**GOAL OF THE EXERCISE**
Only a single number is expected: how many lines of the data hold the word "runs".

(Stored data)
"""
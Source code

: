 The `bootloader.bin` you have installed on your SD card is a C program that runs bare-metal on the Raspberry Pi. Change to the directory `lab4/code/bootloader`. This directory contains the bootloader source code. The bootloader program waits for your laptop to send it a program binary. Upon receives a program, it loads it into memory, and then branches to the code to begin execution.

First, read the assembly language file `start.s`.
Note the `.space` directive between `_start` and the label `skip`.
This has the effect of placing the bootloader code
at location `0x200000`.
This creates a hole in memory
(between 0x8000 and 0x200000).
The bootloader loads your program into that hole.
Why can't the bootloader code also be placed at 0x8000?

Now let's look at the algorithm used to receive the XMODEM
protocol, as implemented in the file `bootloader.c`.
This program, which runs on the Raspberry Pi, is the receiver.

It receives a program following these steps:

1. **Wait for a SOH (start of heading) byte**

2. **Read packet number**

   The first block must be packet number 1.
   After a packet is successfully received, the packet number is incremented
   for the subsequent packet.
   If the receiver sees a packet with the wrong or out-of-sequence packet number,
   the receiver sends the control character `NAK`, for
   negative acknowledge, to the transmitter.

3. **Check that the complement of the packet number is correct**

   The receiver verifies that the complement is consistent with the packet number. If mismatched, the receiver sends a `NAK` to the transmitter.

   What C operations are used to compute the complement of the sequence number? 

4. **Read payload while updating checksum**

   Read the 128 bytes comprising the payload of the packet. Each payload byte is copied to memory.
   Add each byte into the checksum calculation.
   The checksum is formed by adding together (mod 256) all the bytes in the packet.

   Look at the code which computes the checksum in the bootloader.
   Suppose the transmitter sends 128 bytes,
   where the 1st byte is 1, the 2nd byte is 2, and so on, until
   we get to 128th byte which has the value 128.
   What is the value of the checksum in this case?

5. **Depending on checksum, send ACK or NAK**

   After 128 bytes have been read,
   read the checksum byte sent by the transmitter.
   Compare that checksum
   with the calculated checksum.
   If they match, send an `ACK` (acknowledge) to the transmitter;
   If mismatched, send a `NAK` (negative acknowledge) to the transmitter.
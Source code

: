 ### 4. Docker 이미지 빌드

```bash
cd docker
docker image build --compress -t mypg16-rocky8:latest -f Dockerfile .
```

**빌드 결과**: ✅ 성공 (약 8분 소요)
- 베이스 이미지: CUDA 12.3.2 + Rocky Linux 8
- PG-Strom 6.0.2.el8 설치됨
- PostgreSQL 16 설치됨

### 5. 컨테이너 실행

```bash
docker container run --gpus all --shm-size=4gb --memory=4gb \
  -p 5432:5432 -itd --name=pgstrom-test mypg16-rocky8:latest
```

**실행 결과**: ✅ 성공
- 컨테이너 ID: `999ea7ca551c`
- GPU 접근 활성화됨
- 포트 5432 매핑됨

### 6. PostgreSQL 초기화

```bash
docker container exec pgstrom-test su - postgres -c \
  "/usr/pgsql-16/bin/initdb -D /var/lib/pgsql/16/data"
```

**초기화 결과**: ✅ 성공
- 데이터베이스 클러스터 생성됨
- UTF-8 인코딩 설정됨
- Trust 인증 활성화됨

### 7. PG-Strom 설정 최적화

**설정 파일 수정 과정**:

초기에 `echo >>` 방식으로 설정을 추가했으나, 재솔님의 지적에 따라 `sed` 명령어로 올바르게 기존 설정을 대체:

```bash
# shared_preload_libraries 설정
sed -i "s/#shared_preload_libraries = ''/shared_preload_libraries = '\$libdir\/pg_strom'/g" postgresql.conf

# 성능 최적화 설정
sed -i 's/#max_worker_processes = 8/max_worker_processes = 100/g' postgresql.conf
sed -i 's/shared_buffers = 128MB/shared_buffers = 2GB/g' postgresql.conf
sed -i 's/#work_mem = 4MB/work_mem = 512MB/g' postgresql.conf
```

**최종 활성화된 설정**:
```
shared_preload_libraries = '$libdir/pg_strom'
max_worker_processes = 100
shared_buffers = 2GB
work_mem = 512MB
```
"""
**ANSWER TO THIS EXERCISE**
2